Superovulation Does Not Alter Calcium Oscillations Following Fertilization

Abstract

Superovulation is a common approach to maximize the number of eggs available for either clinical assisted reproductive technologies or experimental animal studies. This procedure provides supraphysiological amounts of gonadotropins to promote continued growth and maturation of ovarian follicles that otherwise would undergo atresia. There is evidence in mice, cows, sheep, and humans that superovulation has a detrimental impact on the quality of the resulting ovulated eggs or embryos. Here we tested the hypothesis that eggs derived from superovulation have a reduced capacity to support calcium oscillations, which are a critical factor in the success of embryo development. Eggs were obtained from mice that were either naturally cycling or underwent a standard superovulation protocol. The eggs were either parthenogenetically activated using strontium or fertilized in vitro while undergoing monitoring of calcium oscillatory patterns. Following parthenogenetic activation, superovulated eggs had a slightly delayed onset and longer duration of the first calcium transient, but no differences in oscillation persistence, frequency, or total calcium signal. However, in vitro fertilized superovulated eggs had no differences in any of these measures of calcium oscillatory behavior relative to spontaneously ovulated eggs. These findings indicate that although subtle differences in calcium signaling can be detected following parthenogenetic activation, superovulation does not disrupt physiological calcium signaling at fertilization, supporting the use of this method for both clinical and experimental purposes.

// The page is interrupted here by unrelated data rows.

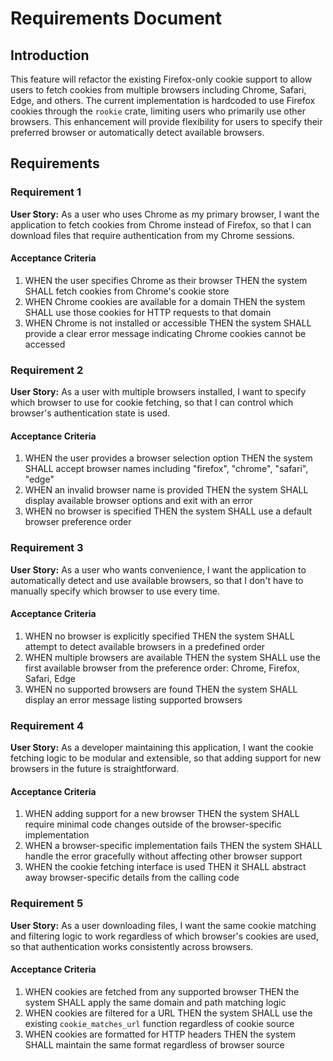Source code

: # Requirements Document

## Introduction

This feature will refactor the existing Firefox-only cookie support to allow users to fetch cookies from multiple browsers including Chrome, Safari, Edge, and others. The current implementation is hardcoded to use Firefox cookies through the `rookie` crate, limiting users who primarily use other browsers. This enhancement will provide flexibility for users to specify their preferred browser or automatically detect available browsers.

## Requirements

### Requirement 1

**User Story:** As a user who uses Chrome as my primary browser, I want the application to fetch cookies from Chrome instead of Firefox, so that I can download files that require authentication from my Chrome sessions.

#### Acceptance Criteria

1. WHEN the user specifies Chrome as their browser THEN the system SHALL fetch cookies from Chrome's cookie store
2. WHEN Chrome cookies are available for a domain THEN the system SHALL use those cookies for HTTP requests to that domain
3. WHEN Chrome is not installed or accessible THEN the system SHALL provide a clear error message indicating Chrome cookies cannot be accessed

### Requirement 2

**User Story:** As a user with multiple browsers installed, I want to specify which browser to use for cookie fetching, so that I can control which browser's authentication state is used.

#### Acceptance Criteria

1. WHEN the user provides a browser selection option THEN the system SHALL accept browser names including "firefox", "chrome", "safari", "edge"
2. WHEN an invalid browser name is provided THEN the system SHALL display available browser options and exit with an error
3. WHEN no browser is specified THEN the system SHALL use a default browser preference order

### Requirement 3

**User Story:** As a user who wants convenience, I want the application to automatically detect and use available browsers, so that I don't have to manually specify which browser to use every time.

#### Acceptance Criteria

1. WHEN no browser is explicitly specified THEN the system SHALL attempt to detect available browsers in a predefined order
2. WHEN multiple browsers are available THEN the system SHALL use the first available browser from the preference order: Chrome, Firefox, Safari, Edge
3. WHEN no supported browsers are found THEN the system SHALL display an error message listing supported browsers

### Requirement 4

**User Story:** As a developer maintaining this application, I want the cookie fetching logic to be modular and extensible, so that adding support for new browsers in the future is straightforward.

#### Acceptance Criteria

1. WHEN adding support for a new browser THEN the system SHALL require minimal code changes outside of the browser-specific implementation
2. WHEN a browser-specific implementation fails THEN the system SHALL handle the error gracefully without affecting other browser support
3. WHEN the cookie fetching interface is used THEN it SHALL abstract away browser-specific details from the calling code

### Requirement 5

**User Story:** As a user downloading files, I want the same cookie matching and filtering logic to work regardless of which browser's cookies are used, so that authentication works consistently across browsers.

#### Acceptance Criteria

1. WHEN cookies are fetched from any supported browser THEN the system SHALL apply the same domain and path matching logic
2. WHEN cookies are filtered for a URL THEN the system SHALL use the existing `cookie_matches_url` function regardless of cookie source
3. WHEN cookies are formatted for HTTP headers THEN the system SHALL maintain the same format regardless of browser source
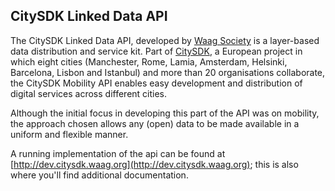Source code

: ## CitySDK Linked Data API

The CitySDK Linked Data API, developed by [Waag Society](http://waag.org/) is a layer-based data distribution and service kit. Part of [CitySDK](http://citysdk.eu), a European project in which eight cities (Manchester, Rome, Lamia, Amsterdam, Helsinki, Barcelona, Lisbon and Istanbul) and more than 20 organisations collaborate, the CitySDK Mobility API enables easy development and distribution of digital services across different cities. 

Although the initial focus in developing this part of the API was on mobility, the approach chosen allows any (open) data to be made available in a uniform and flexible manner.

A running implementation of the api can be found at [http://dev.citysdk.waag.org](http://dev.citysdk.waag.org); this is also where you'll find additional documentation.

Keywords: calcium oscillations; egg activation; mouse; oocyte; superovulation.

FIGURE 1

Calcium oscillatory patterns following strontium-induced parthenogenetic activation of MII eggs from naturally cycling (NC) and superovulated (SOV) mice. (A) Representative calcium traces. (B) Time to the first transient. (C) Length of the first calcium transient. (D) Percentage of eggs that continued to display calcium oscillations during 110 min. p-value indicated on graph. (E) Oscillation frequency averaged over the first 60 min of oscillations. (F) Area under the curve of calcium signal during the first 60 min following activation. Graphs in (B,C,E,F) show median and all individual data points. **p < 0.01; ns, no significant difference.

FIGURE 2

Calcium oscillatory patterns following fertilization of MII eggs from naturally cycling (NC) and superovulated (SOV) mice. (A) Representative calcium traces. (B) Time to the first transient. (C) Length of the first calcium transient. (D) Percentage of eggs that continued to display calcium oscillations during 120 min. p-value indicated on graph. (E) Oscillation frequency averaged over the first 60 min of oscillations. (F) Area under the curve of calcium signal during the first 60 min following fertilization. Graphs in (B,C,E,F) show median and all individual data points. ns, no significant difference.